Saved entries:
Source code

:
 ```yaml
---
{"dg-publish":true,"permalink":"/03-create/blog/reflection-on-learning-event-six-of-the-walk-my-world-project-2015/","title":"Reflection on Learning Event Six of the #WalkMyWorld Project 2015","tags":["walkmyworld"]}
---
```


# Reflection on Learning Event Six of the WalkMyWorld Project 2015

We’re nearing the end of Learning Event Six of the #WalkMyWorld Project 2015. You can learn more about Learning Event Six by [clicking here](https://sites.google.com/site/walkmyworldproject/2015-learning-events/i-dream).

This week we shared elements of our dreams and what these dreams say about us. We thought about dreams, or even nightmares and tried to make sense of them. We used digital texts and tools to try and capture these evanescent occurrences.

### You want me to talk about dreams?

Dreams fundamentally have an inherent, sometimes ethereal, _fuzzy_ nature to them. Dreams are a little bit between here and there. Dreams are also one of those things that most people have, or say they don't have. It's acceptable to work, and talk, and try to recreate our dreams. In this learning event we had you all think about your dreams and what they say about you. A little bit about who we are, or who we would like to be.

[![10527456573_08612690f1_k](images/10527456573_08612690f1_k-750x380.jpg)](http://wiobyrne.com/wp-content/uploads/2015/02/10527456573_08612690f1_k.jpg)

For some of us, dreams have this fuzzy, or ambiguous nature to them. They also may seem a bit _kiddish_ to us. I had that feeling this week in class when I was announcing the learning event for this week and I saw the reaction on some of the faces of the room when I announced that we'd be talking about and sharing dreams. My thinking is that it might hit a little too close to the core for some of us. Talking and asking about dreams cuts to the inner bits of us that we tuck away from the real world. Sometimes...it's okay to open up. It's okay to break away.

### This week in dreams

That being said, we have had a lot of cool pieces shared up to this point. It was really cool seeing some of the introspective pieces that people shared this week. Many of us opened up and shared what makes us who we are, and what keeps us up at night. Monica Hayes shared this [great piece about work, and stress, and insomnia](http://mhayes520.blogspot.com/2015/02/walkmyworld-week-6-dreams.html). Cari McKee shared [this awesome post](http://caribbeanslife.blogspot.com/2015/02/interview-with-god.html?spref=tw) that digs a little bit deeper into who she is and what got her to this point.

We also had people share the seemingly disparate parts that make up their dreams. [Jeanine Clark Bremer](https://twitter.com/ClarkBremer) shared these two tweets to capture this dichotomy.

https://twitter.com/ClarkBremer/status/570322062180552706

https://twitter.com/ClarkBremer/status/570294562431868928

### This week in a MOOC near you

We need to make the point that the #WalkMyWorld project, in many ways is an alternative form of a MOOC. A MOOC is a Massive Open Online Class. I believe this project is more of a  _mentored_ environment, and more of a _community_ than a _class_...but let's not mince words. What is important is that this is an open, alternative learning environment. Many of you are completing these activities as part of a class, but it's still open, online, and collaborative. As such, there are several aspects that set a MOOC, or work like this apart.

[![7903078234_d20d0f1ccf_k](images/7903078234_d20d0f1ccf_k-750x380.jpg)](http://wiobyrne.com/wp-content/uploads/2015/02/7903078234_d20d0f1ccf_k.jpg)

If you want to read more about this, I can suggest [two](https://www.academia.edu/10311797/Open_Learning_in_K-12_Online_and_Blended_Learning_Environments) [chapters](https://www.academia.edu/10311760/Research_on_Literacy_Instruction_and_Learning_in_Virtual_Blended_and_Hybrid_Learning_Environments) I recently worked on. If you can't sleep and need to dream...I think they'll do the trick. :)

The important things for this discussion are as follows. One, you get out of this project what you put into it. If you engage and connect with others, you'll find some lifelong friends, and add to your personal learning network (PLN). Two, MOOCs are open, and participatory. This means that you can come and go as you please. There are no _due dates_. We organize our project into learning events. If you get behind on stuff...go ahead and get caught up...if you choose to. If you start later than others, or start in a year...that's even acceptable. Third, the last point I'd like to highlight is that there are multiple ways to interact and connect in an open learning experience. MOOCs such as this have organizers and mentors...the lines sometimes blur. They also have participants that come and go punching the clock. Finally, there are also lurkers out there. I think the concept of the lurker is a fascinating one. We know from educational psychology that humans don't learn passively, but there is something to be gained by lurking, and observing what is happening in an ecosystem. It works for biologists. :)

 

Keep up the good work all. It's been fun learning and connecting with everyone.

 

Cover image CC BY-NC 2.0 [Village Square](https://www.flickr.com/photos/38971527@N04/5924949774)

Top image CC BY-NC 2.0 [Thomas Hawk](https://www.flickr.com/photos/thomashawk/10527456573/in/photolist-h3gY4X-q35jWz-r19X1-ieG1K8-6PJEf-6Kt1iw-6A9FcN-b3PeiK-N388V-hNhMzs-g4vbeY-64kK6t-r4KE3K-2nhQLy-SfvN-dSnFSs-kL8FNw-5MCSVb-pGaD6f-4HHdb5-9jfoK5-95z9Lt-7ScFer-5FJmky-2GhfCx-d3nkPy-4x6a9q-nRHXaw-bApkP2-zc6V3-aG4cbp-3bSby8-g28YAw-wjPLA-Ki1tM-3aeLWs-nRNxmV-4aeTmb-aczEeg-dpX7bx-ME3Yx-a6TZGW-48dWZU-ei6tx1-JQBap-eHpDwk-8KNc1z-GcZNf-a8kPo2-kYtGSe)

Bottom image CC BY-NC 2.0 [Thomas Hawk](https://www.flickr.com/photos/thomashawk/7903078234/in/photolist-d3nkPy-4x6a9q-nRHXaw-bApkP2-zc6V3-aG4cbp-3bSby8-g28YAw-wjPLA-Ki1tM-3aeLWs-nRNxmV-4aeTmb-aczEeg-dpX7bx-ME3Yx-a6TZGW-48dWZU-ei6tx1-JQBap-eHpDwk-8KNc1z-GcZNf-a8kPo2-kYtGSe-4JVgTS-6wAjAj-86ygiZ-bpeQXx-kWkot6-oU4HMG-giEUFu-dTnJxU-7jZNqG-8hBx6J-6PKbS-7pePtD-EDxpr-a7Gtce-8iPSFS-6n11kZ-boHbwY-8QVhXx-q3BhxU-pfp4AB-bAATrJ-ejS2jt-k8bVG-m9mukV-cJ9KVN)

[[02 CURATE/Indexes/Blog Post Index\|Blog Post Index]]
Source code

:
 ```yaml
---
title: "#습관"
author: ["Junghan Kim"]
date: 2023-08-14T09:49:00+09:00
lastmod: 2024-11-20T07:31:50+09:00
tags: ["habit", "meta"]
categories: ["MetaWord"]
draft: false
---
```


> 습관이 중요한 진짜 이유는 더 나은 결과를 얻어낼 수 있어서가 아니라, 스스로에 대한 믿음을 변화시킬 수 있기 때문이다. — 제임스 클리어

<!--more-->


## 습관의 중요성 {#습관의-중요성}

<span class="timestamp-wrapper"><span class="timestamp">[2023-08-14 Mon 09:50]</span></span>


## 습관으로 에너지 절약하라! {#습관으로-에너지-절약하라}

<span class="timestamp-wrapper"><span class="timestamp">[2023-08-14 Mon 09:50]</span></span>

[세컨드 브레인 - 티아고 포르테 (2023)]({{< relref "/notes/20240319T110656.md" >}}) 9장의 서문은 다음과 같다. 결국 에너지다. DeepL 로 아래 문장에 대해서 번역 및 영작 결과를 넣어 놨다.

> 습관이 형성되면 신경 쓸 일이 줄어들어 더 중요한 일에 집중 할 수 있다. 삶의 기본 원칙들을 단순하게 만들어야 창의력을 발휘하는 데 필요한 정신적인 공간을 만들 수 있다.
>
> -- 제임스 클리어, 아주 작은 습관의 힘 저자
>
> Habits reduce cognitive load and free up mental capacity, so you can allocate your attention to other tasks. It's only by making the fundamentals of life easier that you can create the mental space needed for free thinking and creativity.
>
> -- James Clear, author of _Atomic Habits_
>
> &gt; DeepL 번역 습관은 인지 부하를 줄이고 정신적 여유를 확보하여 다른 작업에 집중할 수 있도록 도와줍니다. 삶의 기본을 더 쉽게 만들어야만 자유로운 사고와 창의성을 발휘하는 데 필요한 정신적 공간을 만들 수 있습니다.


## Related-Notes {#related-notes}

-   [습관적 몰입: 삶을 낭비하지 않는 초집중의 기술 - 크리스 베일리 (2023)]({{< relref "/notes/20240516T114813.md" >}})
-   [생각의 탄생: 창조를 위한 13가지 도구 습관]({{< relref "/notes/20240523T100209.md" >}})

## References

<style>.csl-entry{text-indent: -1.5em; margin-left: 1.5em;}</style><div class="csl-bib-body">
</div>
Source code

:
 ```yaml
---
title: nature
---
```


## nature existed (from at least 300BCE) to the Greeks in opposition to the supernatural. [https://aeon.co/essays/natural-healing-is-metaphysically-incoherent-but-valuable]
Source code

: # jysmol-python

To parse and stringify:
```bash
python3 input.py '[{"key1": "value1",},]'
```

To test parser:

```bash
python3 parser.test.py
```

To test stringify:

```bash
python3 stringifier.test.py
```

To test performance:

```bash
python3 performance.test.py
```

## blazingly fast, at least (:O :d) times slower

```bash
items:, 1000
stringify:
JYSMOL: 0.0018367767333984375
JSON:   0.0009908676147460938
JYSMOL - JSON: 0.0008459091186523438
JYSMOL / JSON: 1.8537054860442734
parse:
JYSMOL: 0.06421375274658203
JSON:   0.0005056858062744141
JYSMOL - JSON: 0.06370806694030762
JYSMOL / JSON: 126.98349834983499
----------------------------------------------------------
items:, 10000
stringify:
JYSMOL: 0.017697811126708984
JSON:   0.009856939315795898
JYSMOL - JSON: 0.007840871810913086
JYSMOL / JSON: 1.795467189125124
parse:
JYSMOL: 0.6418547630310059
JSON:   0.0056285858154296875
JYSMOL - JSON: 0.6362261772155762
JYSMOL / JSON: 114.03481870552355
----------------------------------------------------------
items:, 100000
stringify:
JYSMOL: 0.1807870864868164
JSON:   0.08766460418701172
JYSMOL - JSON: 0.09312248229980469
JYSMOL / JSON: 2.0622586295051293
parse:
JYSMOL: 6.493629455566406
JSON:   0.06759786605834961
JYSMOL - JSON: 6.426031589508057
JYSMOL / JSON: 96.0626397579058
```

→ Directions for this task:
Quote every line from the beginning of the entries up to and including the line that contains "### This week in dreams".

→ Result for this exercise:
Source code

:
 ```yaml
---
{"dg-publish":true,"permalink":"/03-create/blog/reflection-on-learning-event-six-of-the-walk-my-world-project-2015/","title":"Reflection on Learning Event Six of the #WalkMyWorld Project 2015","tags":["walkmyworld"]}
---
```


# Reflection on Learning Event Six of the WalkMyWorld Project 2015

We’re nearing the end of Learning Event Six of the #WalkMyWorld Project 2015. You can learn more about Learning Event Six by [clicking here](https://sites.google.com/site/walkmyworldproject/2015-learning-events/i-dream).

This week we shared elements of our dreams and what these dreams say about us. We thought about dreams, or even nightmares and tried to make sense of them. We used digital texts and tools to try and capture these evanescent occurrences.

### You want me to talk about dreams?

Dreams fundamentally have an inherent, sometimes ethereal, _fuzzy_ nature to them. Dreams are a little bit between here and there. Dreams are also one of those things that most people have, or say they don't have. It's acceptable to work, and talk, and try to recreate our dreams. In this learning event we had you all think about your dreams and what they say about you. A little bit about who we are, or who we would like to be.

[![10527456573_08612690f1_k](images/10527456573_08612690f1_k-750x380.jpg)](http://wiobyrne.com/wp-content/uploads/2015/02/10527456573_08612690f1_k.jpg)

For some of us, dreams have this fuzzy, or ambiguous nature to them. They also may seem a bit _kiddish_ to us. I had that feeling this week in class when I was announcing the learning event for this week and I saw the reaction on some of the faces of the room when I announced that we'd be talking about and sharing dreams. My thinking is that it might hit a little too close to the core for some of us. Talking and asking about dreams cuts to the inner bits of us that we tuck away from the real world. Sometimes...it's okay to open up. It's okay to break away.

### This week in dreams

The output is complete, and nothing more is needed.